◆ Stored records:
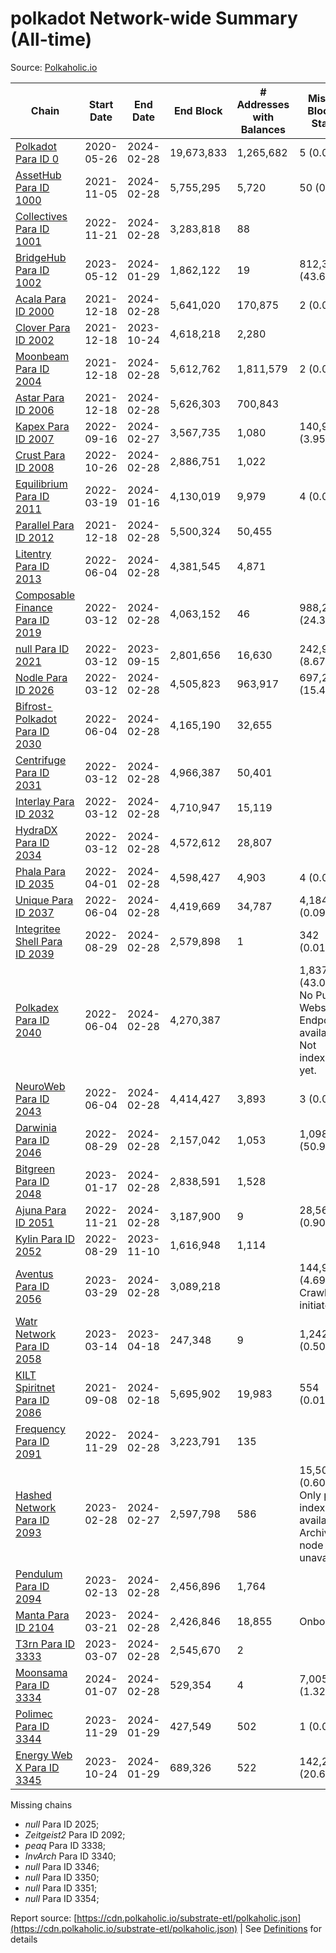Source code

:# polkadot Network-wide Summary (All-time)

Source: [Polkaholic.io](https://polkaholic.io)


| Chain            | Start Date | End Date | End Block | # Addresses with Balances | Missing Blocks / Status |
| ---------------- | ---------- | ---------| --------- | ------------------------- | ----------------------- |
| [Polkadot Para ID 0](/polkadot/0-polkadot) | 2020-05-26 | 2024-02-28 | 19,673,833 |  1,265,682 | 5 (0.00%)  |
| [AssetHub Para ID 1000](/polkadot/1000-assethub) | 2021-11-05 | 2024-02-28 | 5,755,295 |  5,720 | 50 (0.00%)  |
| [Collectives Para ID 1001](/polkadot/1001-collectives) | 2022-11-21 | 2024-02-28 | 3,283,818 |  88 |    |
| [BridgeHub Para ID 1002](/polkadot/1002-bridgehub) | 2023-05-12 | 2024-01-29 | 1,862,122 |  19 | 812,302 (43.62%)  |
| [Acala Para ID 2000](/polkadot/2000-acala) | 2021-12-18 | 2024-02-28 | 5,641,020 |  170,875 | 2 (0.00%)  |
| [Clover Para ID 2002](/polkadot/2002-clover) | 2021-12-18 | 2023-10-24 | 4,618,218 |  2,280 |    |
| [Moonbeam Para ID 2004](/polkadot/2004-moonbeam) | 2021-12-18 | 2024-02-28 | 5,612,762 |  1,811,579 | 2 (0.00%)  |
| [Astar Para ID 2006](/polkadot/2006-astar) | 2021-12-18 | 2024-02-28 | 5,626,303 |  700,843 |    |
| [Kapex Para ID 2007](/polkadot/2007-kapex) | 2022-09-16 | 2024-02-27 | 3,567,735 |  1,080 | 140,992 (3.95%)  |
| [Crust Para ID 2008](/polkadot/2008-crust) | 2022-10-26 | 2024-02-28 | 2,886,751 |  1,022 |    |
| [Equilibrium Para ID 2011](/polkadot/2011-equilibrium) | 2022-03-19 | 2024-01-16 | 4,130,019 |  9,979 | 4 (0.00%)  |
| [Parallel Para ID 2012](/polkadot/2012-parallel) | 2021-12-18 | 2024-02-28 | 5,500,324 |  50,455 |    |
| [Litentry Para ID 2013](/polkadot/2013-litentry) | 2022-06-04 | 2024-02-28 | 4,381,545 |  4,871 |    |
| [Composable Finance Para ID 2019](/polkadot/2019-composable) | 2022-03-12 | 2024-02-28 | 4,063,152 |  46 | 988,228 (24.32%)  |
| [null Para ID 2021](/polkadot/2021-efinity) | 2022-03-12 | 2023-09-15 | 2,801,656 |  16,630 | 242,949 (8.67%)  |
| [Nodle Para ID 2026](/polkadot/2026-nodle) | 2022-03-12 | 2024-02-28 | 4,505,823 |  963,917 | 697,249 (15.47%)  |
| [Bifrost-Polkadot Para ID 2030](/polkadot/2030-bifrost) | 2022-06-04 | 2024-02-28 | 4,165,190 |  32,655 |    |
| [Centrifuge Para ID 2031](/polkadot/2031-centrifuge) | 2022-03-12 | 2024-02-28 | 4,966,387 |  50,401 |    |
| [Interlay Para ID 2032](/polkadot/2032-interlay) | 2022-03-12 | 2024-02-28 | 4,710,947 |  15,119 |    |
| [HydraDX Para ID 2034](/polkadot/2034-hydradx) | 2022-03-12 | 2024-02-28 | 4,572,612 |  28,807 |    |
| [Phala Para ID 2035](/polkadot/2035-phala) | 2022-04-01 | 2024-02-28 | 4,598,427 |  4,903 | 4 (0.00%)  |
| [Unique Para ID 2037](/polkadot/2037-unique) | 2022-06-04 | 2024-02-28 | 4,419,669 |  34,787 | 4,184 (0.09%)  |
| [Integritee Shell Para ID 2039](/polkadot/2039-integritee) | 2022-08-29 | 2024-02-28 | 2,579,898 |  1 | 342 (0.01%)  |
| [Polkadex Para ID 2040](/polkadot/2040-polkadex) | 2022-06-04 | 2024-02-28 | 4,270,387 |   | 1,837,152 (43.02%) No Public Websocket Endpoint available: Not indexing yet. |
| [NeuroWeb Para ID 2043](/polkadot/2043-neuroweb) | 2022-06-04 | 2024-02-28 | 4,414,427 |  3,893 | 3 (0.00%)  |
| [Darwinia Para ID 2046](/polkadot/2046-darwinia) | 2022-08-29 | 2024-02-28 | 2,157,042 |  1,053 | 1,098,047 (50.91%)  |
| [Bitgreen Para ID 2048](/polkadot/2048-bitgreen) | 2023-01-17 | 2024-02-28 | 2,838,591 |  1,528 |    |
| [Ajuna Para ID 2051](/polkadot/2051-ajuna) | 2022-11-21 | 2024-02-28 | 3,187,900 |  9 | 28,565 (0.90%)  |
| [Kylin Para ID 2052](/polkadot/2052-kylin) | 2022-08-29 | 2023-11-10 | 1,616,948 |  1,114 |    |
| [Aventus Para ID 2056](/polkadot/2056-aventus) | 2023-03-29 | 2024-02-28 | 3,089,218 |   | 144,921 (4.69%) Crawling initiated |
| [Watr Network Para ID 2058](/polkadot/2058-watr) | 2023-03-14 | 2023-04-18 | 247,348 |  9 | 1,242 (0.50%)  |
| [KILT Spiritnet Para ID 2086](/polkadot/2086-kilt) | 2021-09-08 | 2024-02-18 | 5,695,902 |  19,983 | 554 (0.01%)  |
| [Frequency Para ID 2091](/polkadot/2091-frequency) | 2022-11-29 | 2024-02-28 | 3,223,791 |  135 |    |
| [Hashed Network Para ID 2093](/polkadot/2093-hashed) | 2023-02-28 | 2024-02-27 | 2,597,798 |  586 | 15,509 (0.60%) Only partial index available: Archive node unavailable |
| [Pendulum Para ID 2094](/polkadot/2094-pendulum) | 2023-02-13 | 2024-02-28 | 2,456,896 |  1,764 |    |
| [Manta Para ID 2104](/polkadot/2104-manta) | 2023-03-21 | 2024-02-28 | 2,426,846 |  18,855 |   Onboarding |
| [T3rn Para ID 3333](/polkadot/3333-t3rn) | 2023-03-07 | 2024-02-28 | 2,545,670 |  2 |    |
| [Moonsama Para ID 3334](/polkadot/3334-moonsama) | 2024-01-07 | 2024-02-28 | 529,354 |  4 | 7,005 (1.32%)  |
| [Polimec Para ID 3344](/polkadot/3344-polimec) | 2023-11-29 | 2024-01-29 | 427,549 |  502 | 1 (0.00%)  |
| [Energy Web X Para ID 3345](/polkadot/3345-energywebx) | 2023-10-24 | 2024-01-29 | 689,326 |  522 | 142,272 (20.64%)  |

Missing chains


* *null* Para ID 2025; 
* *Zeitgeist2* Para ID 2092; 
* *peaq* Para ID 3338; 
* *InvArch* Para ID 3340; 
* *null* Para ID 3346; 
* *null* Para ID 3350; 
* *null* Para ID 3351; 
* *null* Para ID 3354; 

Report source: [https://cdn.polkaholic.io/substrate-etl/polkaholic.json](https://cdn.polkaholic.io/substrate-etl/polkaholic.json) | See [Definitions](/DEFINITIONS.md) for details
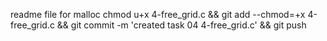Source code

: readme file for malloc
chmod u+x 4-free_grid.c && git add --chmod=+x 4-free_grid.c && git commit -m 'created task 04 4-free_grid.c' && git push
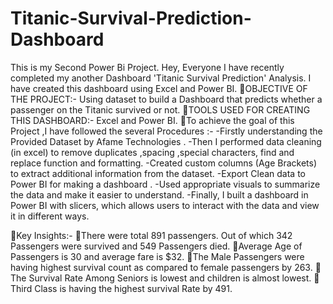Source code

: # Titanic-Survival-Prediction-Dashboard
This is my Second Power Bi Project. 
Hey, Everyone I have recently completed my another Dashboard 'Titanic Survival Prediction' Analysis. I have created this dashboard using Excel and Power BI.
🚀OBJECTIVE OF THE PROJECT:-
Using dataset to build a Dashboard that predicts whether a passenger on the Titanic survived or not.
🚀TOOLS USED FOR CREATING THIS DASHBOARD:-
Excel and Power BI.
🚀To achieve the goal of this Project ,I have followed the several Procedures :-
-Firstly understanding the Provided Dataset by Afame Technologies .
-Then I performed data cleaning (in excel) to remove duplicates ,spacing ,special characters, find and replace function and formatting.
-Created custom columns (Age Brackets) to extract additional information from the dataset.
-Export Clean data to Power BI for making a dashboard .
-Used appropriate visuals to summarize the data and make it easier to understand.
-Finally, I built a dashboard in Power BI with slicers, which allows users to interact with the data and view it in different ways.

🚀Key Insights:-
📢There were total 891 passengers. Out of which 342 Passengers were survived and 549 Passengers died.
📢Average Age of Passengers is 30 and average fare is $32.
📢The Male Passengers were having highest survival count as compared to female passengers by 263.
📢The Survival Rate Among Seniors is lowest and children is almost lowest.
📢Third Class is having the highest survival Rate by 491.
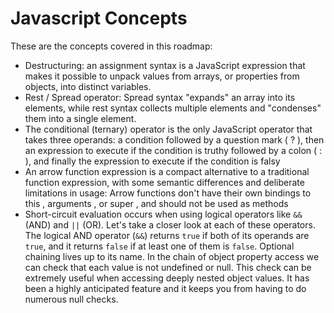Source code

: # Javascript Concepts
These are the concepts covered in this roadmap:
- Destructuring: an assignment syntax is a JavaScript expression that makes it possible to unpack values from arrays, or properties from objects, into distinct variables.
- Rest / Spread operator: Spread syntax "expands" an array into its elements, while rest syntax collects multiple elements and "condenses" them into a single element.
- The conditional (ternary) operator is the only JavaScript operator that takes three operands: a condition followed by a question mark ( ? ), then an expression to execute if the condition is truthy followed by a colon ( : ), and finally the expression to execute if the condition is falsy
- An arrow function expression is a compact alternative to a traditional function expression, with some semantic differences and deliberate limitations in usage: Arrow functions don't have their own bindings to this , arguments , or super , and should not be used as methods
- Short-circuit evaluation occurs when using logical operators like `&&` (AND) and `||` (OR). Let's take a closer look at each of these operators. The logical AND operator (`&&`) returns `true` if both of its operands are `true`, and it returns `false` if at least one of them is `false`.
Optional chaining lives up to its name. In the chain of object property access we can check that each value is not undefined or null. This check can be extremely useful when accessing deeply nested object values. It has been a highly anticipated feature and it keeps you from having to do numerous null checks.

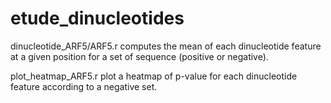 # etude_dinucleotides

dinucleotide_ARF5/ARF5.r computes the mean of each dinucleotide feature at a given position for a set of sequence (positive or negative).

plot_heatmap_ARF5.r plot a heatmap of p-value for each dinucleotide feature according to a negative set.  
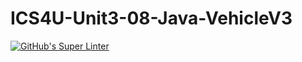 # ICS4U-Unit3-08-Java-VehicleV3

[![GitHub's Super Linter](https://github.com/liam-fletcher1/ICS4U-Unit3-08-Java-VehicleV3/workflows/GitHub's%20Super%20Linter/badge.svg)](https://github.com/liam-fletcher1/ICS4U-Unit3-08-Java-VehicleV3/actions)
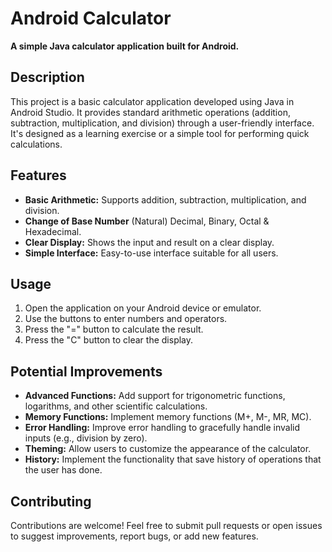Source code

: # Android Calculator

**A simple Java calculator application built for Android.**

## Description

This project is a basic calculator application developed using Java in Android Studio. It provides standard arithmetic operations (addition, subtraction, multiplication, and division) through a user-friendly interface. It's designed as a learning exercise or a simple tool for performing quick calculations.

## Features

*   **Basic Arithmetic:** Supports addition, subtraction, multiplication, and division.
*   **Change of Base Number** (Natural) Decimal, Binary, Octal & Hexadecimal.
*   **Clear Display:**  Shows the input and result on a clear display.
*   **Simple Interface:** Easy-to-use interface suitable for all users.

## Usage

1.  Open the application on your Android device or emulator.
2.  Use the buttons to enter numbers and operators.
3.  Press the "=" button to calculate the result.
4.  Press the "C" button to clear the display.

## Potential Improvements

*   **Advanced Functions:** Add support for trigonometric functions, logarithms, and other scientific calculations.
*   **Memory Functions:** Implement memory functions (M+, M-, MR, MC).
*   **Error Handling:** Improve error handling to gracefully handle invalid inputs (e.g., division by zero).
*   **Theming:** Allow users to customize the appearance of the calculator.
*   **History:** Implement the functionality that save history of operations that the user has done.

## Contributing

Contributions are welcome!  Feel free to submit pull requests or open issues to suggest improvements, report bugs, or add new features.
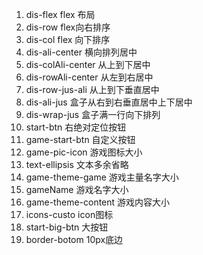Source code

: 1. dis-flex	  flex 布局
2. dis-row 		 flex向右排序
3. dis-col  	flex 向下排序
4. dis-ali-center	横向排列居中
5. dis-colAli-center	从上到下居中
6. dis-rowAli-center 	从左到右居中
7. dis-row-jus-ali		从上到下垂直居中
8. dis-ali-jus			盒子从右到右垂直居中上下居中
8. dis-wrap-jus			盒子满一行向下排列
4. start-btn	 右绝对定位按钮
5. game-start-btn	 自定义按钮
6. game-pic-icon	游戏图标大小
7. text-ellipsis	文本多余省略
8. game-theme-game	游戏主量名字大小
9. gameName		游戏名字大小
10. game-theme-content	游戏内容大小
11. icons-custo icon图标
12. start-big-btn 大按钮
13. border-botom 	10px底边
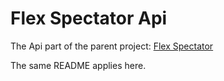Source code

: # Flex Spectator Api

The Api part of the parent project: [Flex Spectator](https://github.com/tgi74/flex-spectator/)

The same README applies here.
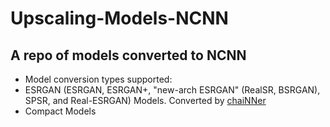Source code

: # Upscaling-Models-NCNN
## A repo of models converted to NCNN
 - Model conversion types supported:
 - ESRGAN (ESRGAN, ESRGAN+, "new-arch ESRGAN" (RealSR, BSRGAN), SPSR, and Real-ESRGAN) Models. Converted by <a href="https://github.com/chaiNNer-org/chaiNNer">chaiNNer</a>
 - Compact Models
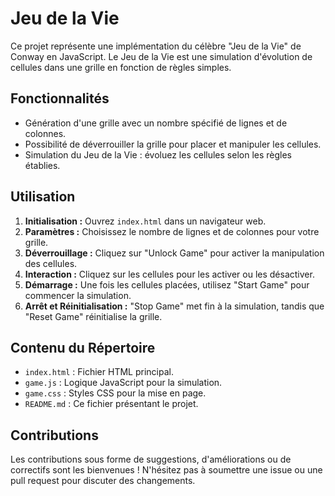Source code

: # Jeu de la Vie

Ce projet représente une implémentation du célèbre "Jeu de la Vie" de Conway en JavaScript. Le Jeu de la Vie est une simulation d'évolution de cellules dans une grille en fonction de règles simples.

## Fonctionnalités

- Génération d'une grille avec un nombre spécifié de lignes et de colonnes.
- Possibilité de déverrouiller la grille pour placer et manipuler les cellules.
- Simulation du Jeu de la Vie : évoluez les cellules selon les règles établies.

## Utilisation

1. **Initialisation :** Ouvrez `index.html` dans un navigateur web.
2. **Paramètres :** Choisissez le nombre de lignes et de colonnes pour votre grille.
3. **Déverrouillage :** Cliquez sur "Unlock Game" pour activer la manipulation des cellules.
4. **Interaction :** Cliquez sur les cellules pour les activer ou les désactiver.
5. **Démarrage :** Une fois les cellules placées, utilisez "Start Game" pour commencer la simulation.
6. **Arrêt et Réinitialisation :** "Stop Game" met fin à la simulation, tandis que "Reset Game" réinitialise la grille.

## Contenu du Répertoire

- `index.html` : Fichier HTML principal.
- `game.js` : Logique JavaScript pour la simulation.
- `game.css` : Styles CSS pour la mise en page.
- `README.md` : Ce fichier présentant le projet.

## Contributions

Les contributions sous forme de suggestions, d'améliorations ou de correctifs sont les bienvenues ! N'hésitez pas à soumettre une issue ou une pull request pour discuter des changements.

◆ TASK BRIEF: Among the records above, only the lines between the line holding "[Moonsama Para ID" and the line holding "Para ID 3346;", inclusive, are to be output, exactly as written.

◆ SOLUTION TO THIS PROBLEM:
| [Moonsama Para ID 3334](/polkadot/3334-moonsama) | 2024-01-07 | 2024-02-28 | 529,354 |  4 | 7,005 (1.32%)  |
| [Polimec Para ID 3344](/polkadot/3344-polimec) | 2023-11-29 | 2024-01-29 | 427,549 |  502 | 1 (0.00%)  |
| [Energy Web X Para ID 3345](/polkadot/3345-energywebx) | 2023-10-24 | 2024-01-29 | 689,326 |  522 | 142,272 (20.64%)  |

Missing chains


* *null* Para ID 2025; 
* *Zeitgeist2* Para ID 2092; 
* *peaq* Para ID 3338; 
* *InvArch* Para ID 3340; 
* *null* Para ID 3346; 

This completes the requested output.